For the purpose of this study, patients with current (6-month) panic disorder (PD, with or without agoraphobia), generalized anxiety disorder (GAD) or social anxiety disorder (SAD) diagnoses at baseline were selected (n = 1206). In our sample, psychiatric comorbidity was allowed. The diagnosis was established according to DSM-IV criteria with the Composite International Diagnostic Interview (CIDI, version 2.1) (American Psychiatric Association, 2000; Wittchen, 1994; World Health Organization, 1998). From these patients, 212 were excluded due to missing diagnostic information at 2-years follow-up. A further 107 patients were removed due to having more than 20% missing variables across predictor variables at baseline. This yielded a final sample of 887 anxiety disorder patients with sufficient data available. Excluded patients showed comparable symptom severity at baseline – mean anxiety severity (Beck's Anxiety Inventory; BAI): 20.35 ± 11.74 v. 18.30 ± 10.48, t = 1.81, p = 0.07; mean depression severity (Inventory of Depressive Symptomatology-Self Report; IDS-SR): 30.71 ± 12.65 v. 29.39 ± 12.65, t = 0.97, p = 0.33. Excluded patients were younger (mean age: 38.25 ± 12.05 v. 41.92 ± 12.20 years, t = 4.62, p < 0.001), and had a lower mean number of education years: 11.03 ± 3.15 v. 11.88 ± 3.35, t = 3.97, p < 0.001, consistent with differences across the whole NESDA sample (Lamers et al., 2012). Gender did not differ between excluded and included patients (% female in excluded sample 68.2%, in included sample 66.8%, χ2 = 0.22, p = 0.64).

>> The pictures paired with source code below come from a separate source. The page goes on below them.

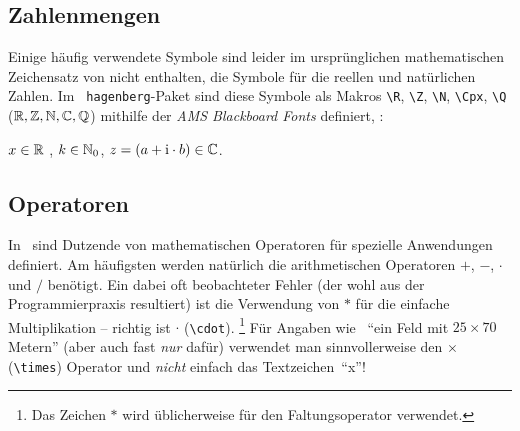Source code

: \subsection{Zahlenmengen}
Einige häufig verwendete Symbole sind leider im ursprünglichen
mathematischen Zeichensatz von \latex nicht enthalten, \zB die
Symbole für die reellen und natürlichen Zahlen. Im {\tt
hagenberg}-Paket sind diese Symbole als Makros 
\verb!\R!, \verb!\Z!, \verb!\N!, \verb!\Cpx!, \verb!\Q!
($\mathbb{R}, \mathbb{Z}, \mathbb{N}, \mathbb{C}, \mathbb{Q}$)
mithilfe der \emph{AMS Blackboard Fonts} definiert, \zB:
\begin{center}
$x \in \mathbb{R}$ , $k \in \mathbb{N}_0$, $z = (a + \mathrm{i} \cdot b) \in \mathbb{C}$.
\end{center}


\subsection{Operatoren}

In \latex\ sind Dutzende von mathematischen Operatoren für spezielle Anwendungen definiert. Am häufigsten werden natürlich die arithmetischen Operatoren $+$, $-$, $\cdot$ und $/$ benötigt. Ein dabei oft beobachteter Fehler (der wohl aus der Programmierpraxis resultiert) ist die Verwendung von $*$ für die einfache Multiplikation -- richtig ist $\cdot$ (\verb!\cdot!).%
\footnote{Das Zeichen $*$ wird üblicherweise für den Faltungsoperator verwendet.}
%
Für Angaben wie \zB\ "`ein Feld mit $25 \times 70$ Metern"' (aber auch fast \emph{nur} dafür) verwendet man sinnvollerweise den $\times$ (\verb!\times!) Operator und \emph{nicht} einfach das Textzeichen~"`x"'!


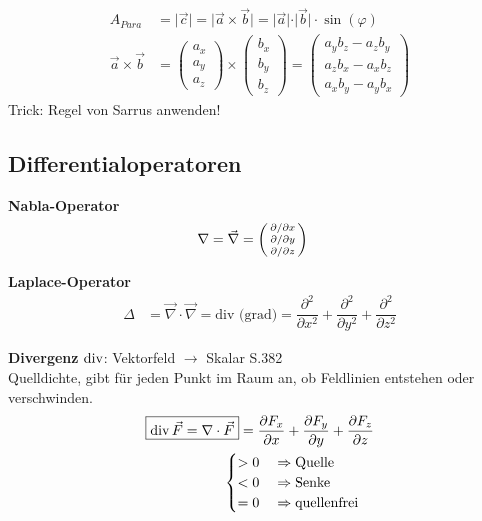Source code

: \begingroup
\renewcommand*{\arraystretch}{.95}
\begin{align*}
	A_{Para} & = \vert \vec{c} \vert = \vert \vec{a} \times \vec{b} \vert = \vert \vec{a} \vert \cdot \vert \vec{b} \vert \cdot \sin(\varphi)\\
	\vec{a}\times\vec{b} & =
	\begin{pmatrix}
		a_x \\
		a_y \\
		a_z
	\end{pmatrix}
	\times
	\begin{pmatrix}
		b_x \\
		b_y \\
		b_z
	\end{pmatrix} =
	\begin{pmatrix}
		a_yb_z-a_zb_y \\
		a_zb_x-a_xb_z \\
		a_xb_y-a_yb_x
	\end{pmatrix}
\end{align*}
\endgroup
Trick: Regel von Sarrus anwenden!

\subsection{Differentialoperatoren}
\textbf{Nabla-Operator}
\begin{align*}
    \nabla & = \vec{\nabla} = 
    \begin{psmallmatrix}
        \partial  / \partial x \\
        \partial  / \partial y \\
        \partial  / \partial z
    \end{psmallmatrix}
\end{align*}

\textbf{Laplace-Operator}
\begin{align*}
    \varDelta  & = \vec{\nabla} \cdot \vec{\nabla} = \textrm{div (grad)} = 
    \dfrac{\partial ^2}{\partial x^2}+\dfrac{\partial ^2}{\partial y^2}+\dfrac{\partial ^2}{\partial z^2}
\end{align*}

\textbf{Divergenz} $\operatorname{div}$: Vektorfeld $\rightarrow$ Skalar \qquad S.382\\
\small{Quelldichte, gibt für jeden Punkt im Raum an, ob Feldlinien entstehen oder verschwinden.}
\begin{align*}
    \boxed{\operatorname{div} \vec{F} = \nabla \cdot \vec{F}}   =  \dfrac{\partial F_x}{\partial x} 
    + \dfrac{\partial F_y}{\partial y} + \dfrac{\partial F_z}{\partial z}\\ 
                                 \begin{cases}
    > 0 \quad\Rightarrow \textnormal{Quelle}  \\
    < 0 \quad\Rightarrow \textnormal{Senke} \\
    = 0 \quad\Rightarrow \textnormal{quellenfrei} 
\end{cases}                                      
\end{align*}

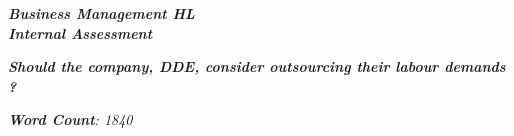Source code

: 

\begin{titlepage}
    \begin{center}
        \vspace*{1cm}
            
        \date{}
            
        \huge
            
        \textit{\textbf{Business Management HL \\ Internal Assessment}}
            
        \vspace{0.25cm}
            
            
        \vspace{2.5cm}
            
            
            
        \vspace{2.5cm}
            
        \LARGE
            
        \textit{\textbf{Should the company, DDE, consider outsourcing their labour demands ?}}


		\vspace{1.5cm}
            
        \vspace{2.5cm}
            
        \Large
            
        \vspace{0.25cm}
        

		\vspace{1cm}            
            
		\Large		
		        
		\vspace{0.25cm} 
		


		\textit{\textbf{Word Count}: 1840}
		   

\end{center}
\end{titlepage}
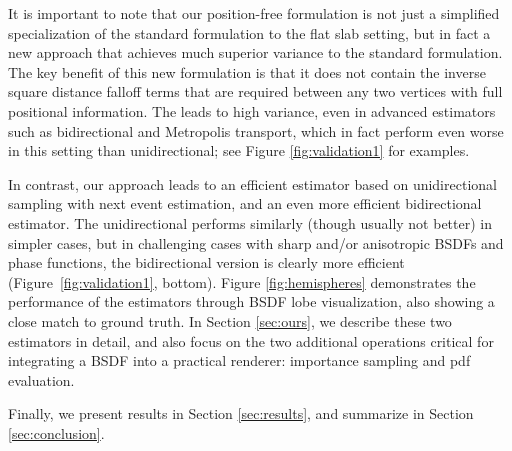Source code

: It is important to note that our position-free formulation is not just a simplified specialization of the standard formulation to the flat slab setting, but in fact a new approach that achieves much superior variance to the standard formulation. The key benefit of this new formulation is that it does not contain the inverse square distance falloff terms that are required between any two vertices with full positional information. The leads to high variance, even in advanced estimators such as bidirectional and Metropolis transport, which in fact perform even worse in this setting than unidirectional; see Figure \ref{fig:validation1} for examples.

In contrast, our approach leads to an efficient estimator based on unidirectional sampling with next event estimation, and an even more efficient bidirectional estimator. The unidirectional performs similarly (though usually not better) in simpler cases, but in challenging cases with sharp and/or anisotropic BSDFs and phase functions, the bidirectional version is clearly more efficient (Figure~\ref{fig:validation1}, bottom). Figure \ref{fig:hemispheres} demonstrates the performance of the estimators through BSDF lobe visualization, also showing a close match to ground truth. In Section \ref{sec:ours}, we describe these two estimators in detail, and also focus on the two additional operations critical for integrating a BSDF into a practical renderer: importance sampling and pdf evaluation.

Finally, we present results in Section \ref{sec:results}, and summarize in Section \ref{sec:conclusion}.



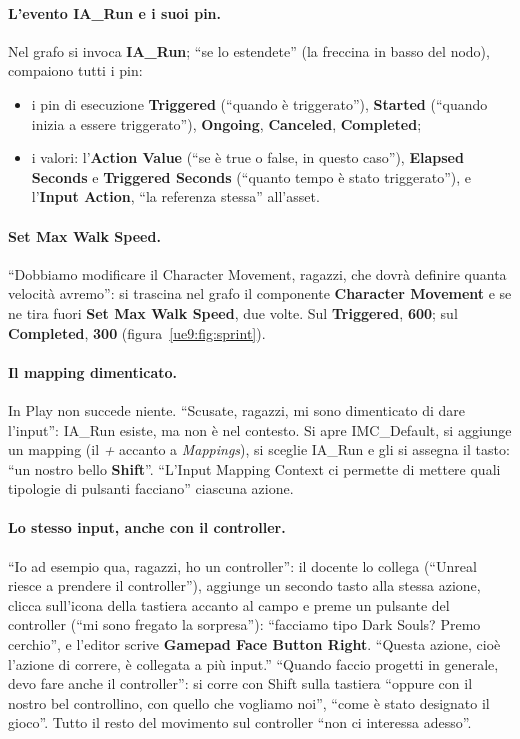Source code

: \paragraph{L'evento IA\_Run e i suoi pin.} Nel grafo si invoca \textbf{IA\_Run}; ``se lo
estendete'' (la freccina in basso del nodo), compaiono tutti i pin:
\begin{itemize}
  \item i pin di esecuzione \textbf{Triggered} (``quando è triggerato''), \textbf{Started}
        (``quando inizia a essere triggerato''), \textbf{Ongoing}, \textbf{Canceled},
        \textbf{Completed};
  \item i valori: l'\textbf{Action Value} (``se è true o false, in questo caso''),
        \textbf{Elapsed Seconds} e \textbf{Triggered Seconds} (``quanto tempo è stato
        triggerato''), e l'\textbf{Input Action}, ``la referenza stessa'' all'asset.
\end{itemize}

\paragraph{Set Max Walk Speed.} ``Dobbiamo modificare il Character Movement, ragazzi, che
dovrà definire quanta velocità avremo'': si trascina nel grafo il componente
\textbf{Character Movement} e se ne tira fuori \textbf{Set Max Walk Speed}, due volte.
Sul \textbf{Triggered}, \textbf{600}; sul \textbf{Completed}, \textbf{300}
(figura~\ref{ue9:fig:sprint}).

\paragraph{Il mapping dimenticato.} In Play non succede niente. ``Scusate, ragazzi, mi
sono dimenticato di dare l'input'': IA\_Run esiste, ma non è nel contesto. Si apre
IMC\_Default, si aggiunge un mapping (il \emph{+} accanto a \emph{Mappings}), si sceglie
IA\_Run e gli si assegna il tasto: ``un nostro bello \textbf{Shift}''. ``L'Input Mapping
Context ci permette di mettere quali tipologie di pulsanti facciano'' ciascuna azione.

\paragraph{Lo stesso input, anche con il controller.} ``Io ad esempio qua, ragazzi, ho un
controller'': il docente lo collega (``Unreal riesce a prendere il controller''), aggiunge
un secondo tasto alla stessa azione, clicca sull'icona della tastiera accanto al campo e
preme un pulsante del controller (``mi sono fregato la sorpresa''): ``facciamo tipo Dark
Souls? Premo cerchio'', e l'editor scrive \textbf{Gamepad Face Button Right}. ``Questa
azione, cioè l'azione di correre, è collegata a più input.'' ``Quando faccio progetti in
generale, devo fare anche il controller'': si corre con Shift sulla tastiera ``oppure con
il nostro bel controllino, con quello che vogliamo noi'', ``come è stato designato il
gioco''. Tutto il resto del movimento sul controller ``non ci interessa adesso''.

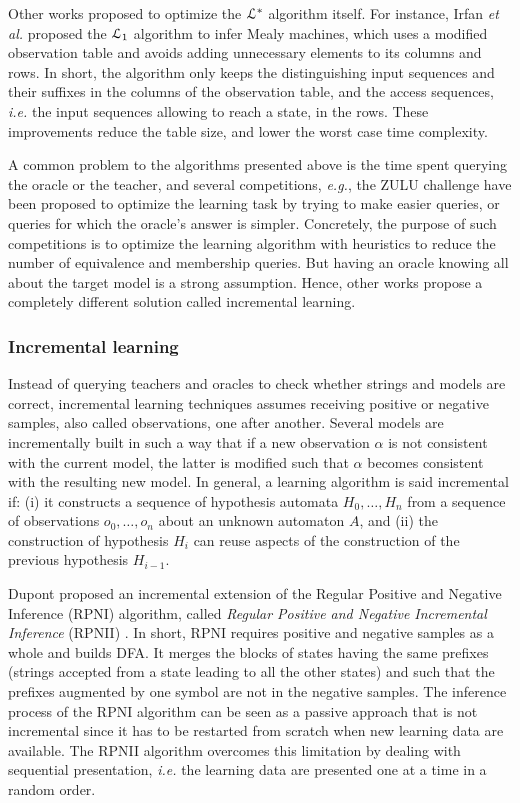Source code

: Other works proposed to optimize the $\EuScript{L}^*$ algorithm
itself. For instance, Irfan \emph{et al.} proposed the $\EuScript{L}_1$
algorithm \cite{irfan12} to infer Mealy machines, which uses a
modified observation table and avoids adding unnecessary elements
to its columns and rows. In short, the algorithm only keeps the
distinguishing input sequences and their suffixes in the columns
of the observation table, and the access sequences, \emph{i.e.} the
input sequences allowing to reach a state, in the rows. These
improvements reduce the table size, and lower the worst case time
complexity.

A common problem to the algorithms presented above is the time
spent querying the oracle or the teacher, and several
competitions, \emph{e.g.}, the ZULU challenge \cite{zulu} have been
proposed to optimize the learning task by trying to make easier
queries, or queries for which the oracle's answer is simpler.
Concretely, the purpose of such competitions is to optimize the
learning algorithm with heuristics to reduce the number of
equivalence and membership queries. But having an oracle knowing
all about the target model is a strong assumption. Hence, other
works propose a completely different solution called incremental
learning.

\subsubsection{Incremental learning}
\label{sec:active-increment}

Instead of querying teachers and oracles to check whether strings
and models are correct, incremental learning techniques assumes
receiving positive or negative samples, also called observations,
one after another.  Several models are incrementally built in
such a way that if a new observation $\alpha$ is not consistent
with the current model, the latter is modified such that $\alpha$
becomes consistent with the resulting new model.  In general, a
learning algorithm is said incremental if: (i) it constructs a
sequence of hypothesis automata $H_0, \dots, H_n$ from a sequence
of observations $o_0, \dots, o_n$  about an unknown automaton
$A$, and (ii) the construction of hypothesis $H_i$ can reuse
aspects of the construction of the previous hypothesis $H_{i-1}$.

Dupont proposed an incremental extension of the Regular Positive
and Negative Inference (RPNI) algorithm, called \textit{Regular
Positive and Negative Incremental Inference} (RPNII)
\cite{Dupont96incrementalregular}. In short, RPNI requires
positive and negative samples as a whole and builds DFA. It
merges the blocks of states having the same prefixes (strings
accepted from a state leading to all the other states) and such
that the prefixes augmented by one symbol are not in the negative
samples. The inference process of the RPNI algorithm can be seen
as a passive approach that is not incremental since it has to
be restarted from scratch when new learning data are available.
The RPNII algorithm overcomes this limitation by dealing with
sequential presentation, \emph{i.e.} the learning data are presented one
at a time in a random order.

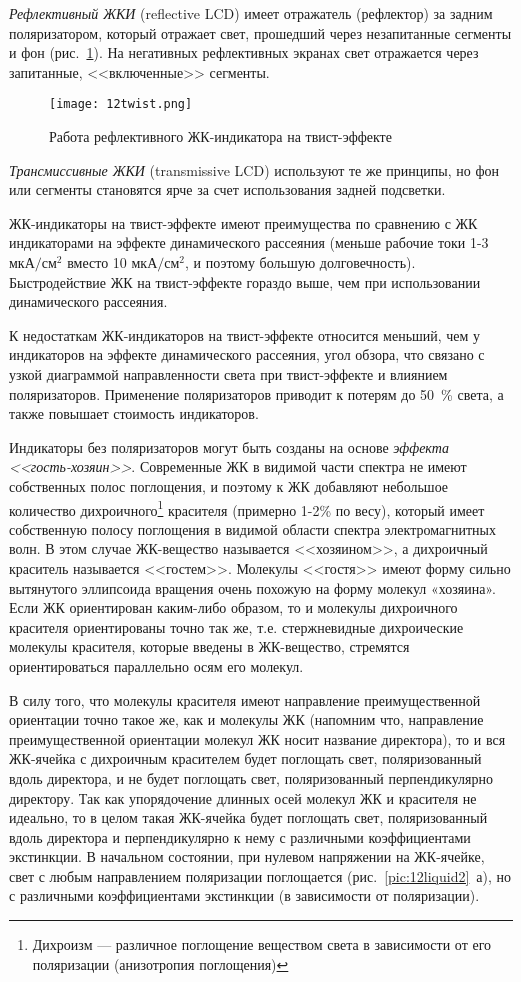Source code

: \textit{Рефлективный ЖКИ} (reflective LCD) имеет отражатель (рефлектор) за задним поляризатором, который отражает свет, прошедший через незапитанные сегменты и фон (рис.~\ref{pic:12twist}). На негативных рефлективных экранах свет отражается через запитанные, <<включенные>> сегменты. 

\begin{figure}[h!]
	\caption{ Работа рефлективного ЖК-индикатора на твист-эффекте }
	\texttt{[image: 12twist.png]}
	\label{pic:12twist}
\end{figure}

\textit{Трансмиссивные ЖКИ} (transmissive LCD) используют те же принципы, но фон или сегменты становятся ярче за счет использования задней подсветки.

ЖК-индикаторы на твист-эффекте имеют преимущества по сравнению с ЖК индикаторами на эффекте динамического рассеяния (меньше рабочие токи 1-3 $ \text{мкА}/\text{см}^2 $ вместо 10 $ \text{мкА}/\text{см}^2 $, и поэтому большую долговечность). Быстродействие ЖК на твист-эффекте гораздо выше, чем при использовании динамического рассеяния.

К недостаткам ЖК-индикаторов на твист-эффекте относится меньший, чем у индикаторов на эффекте динамического рассеяния, угол обзора, что связано с узкой диаграммой направленности света при твист-эффекте и влиянием поляризаторов. Применение поляризаторов приводит к потерям до 50~\% света, а также повышает стоимость индикаторов.

Индикаторы без поляризаторов могут быть созданы на основе \textit{эффекта <<гость-хозяин>>}. Современные ЖК в видимой части спектра не имеют собственных полос поглощения, и поэтому к ЖК добавляют небольшое количество дихроичного\footnote{Дихроизм --- различное поглощение веществом света в зависимости от его поляризации (анизотропия поглощения)} красителя (примерно 1-2\% по весу), который имеет собственную полосу поглощения в видимой области спектра электромагнитных волн. В этом случае ЖК-вещество называется <<хозяином>>, а дихроичный краситель называется <<гостем>>. Молекулы <<гостя>> имеют форму сильно вытянутого эллипсоида вращения очень похожую на форму молекул «хозяина». Если ЖК ориентирован каким-либо образом, то и молекулы дихроичного красителя ориентированы точно так же, т.е. стержневидные дихроические молекулы красителя, которые введены в ЖК-вещество, стремятся ориентироваться параллельно осям его молекул. 

В силу того, что молекулы красителя имеют направление преимущественной ориентации точно такое же, как и молекулы ЖК (напомним что, направление преимущественной ориентации молекул ЖК носит название директора), то и вся ЖК-ячейка с дихроичным красителем будет поглощать свет, поляризованный вдоль директора, и не будет поглощать свет, поляризованный перпендикулярно директору. Так как упорядочение длинных осей молекул ЖК и красителя не идеально, то в целом такая ЖК-ячейка будет поглощать свет, поляризованный вдоль директора и перпендикулярно к нему с различными коэффициентами экстинкции. В начальном состоянии, при нулевом напряжении на ЖК-ячейке, свет с любым направлением поляризации поглощается (рис.~\ref{pic:12liquid2}~а), но с различными коэффициентами экстинкции (в зависимости от поляризации).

Investigated classifications
Two distinct classification tasks predicting outcomes at 2-year follow-up were performed. Both were binary classification tasks predicting (1) recovery from anxiety disorders or (2) recovery from all CMDs. Anxiety disorders were defined as either PD, agoraphobia, GAD, or SAD. Recovery from anxiety disorders was deemed present if no anxiety disorder diagnoses persisted at follow-up. These diagnoses referred to all follow-up anxiety disorders, not only the index disorder(s). Anxiety disorders, dysthymia, major depressive disorder (MDD) and alcohol dependency are sometimes collectively referred to as CMDs (Ormel et al., 2013; Vollebergh et al., 2001). For the purpose of this study, we defined recovery from all CMDs if at follow-up no anxiety disorders, MDD, dysthymia or alcohol dependency diagnoses were present. Assessment of CMDs is relevant as it is evident from population-based studies that depressive disorders and alcohol dependency are the most commonly occurring comorbidities in anxiety disorders (Alonso & Lépine, 2007; Judd et al., 1998; Wittchen, Kessler, Pfister, & Lieb, 2000), rates of diagnostic instability across anxiety disorders, depressive disorders and alcohol dependency are high (Gustavson et al., 2018; Hovenkamp-Hermelink et al., 2016; Scholten et al., 2016) and recovery from one but not the other does not imply a major improvement in health. We assessed recovery from anxiety disorders as a primary outcome measure and recovery from all CMDs as a secondary outcome measure. These two outcome measures describe recovery in a narrow and a broad perspective (Verduijn et al., 2017).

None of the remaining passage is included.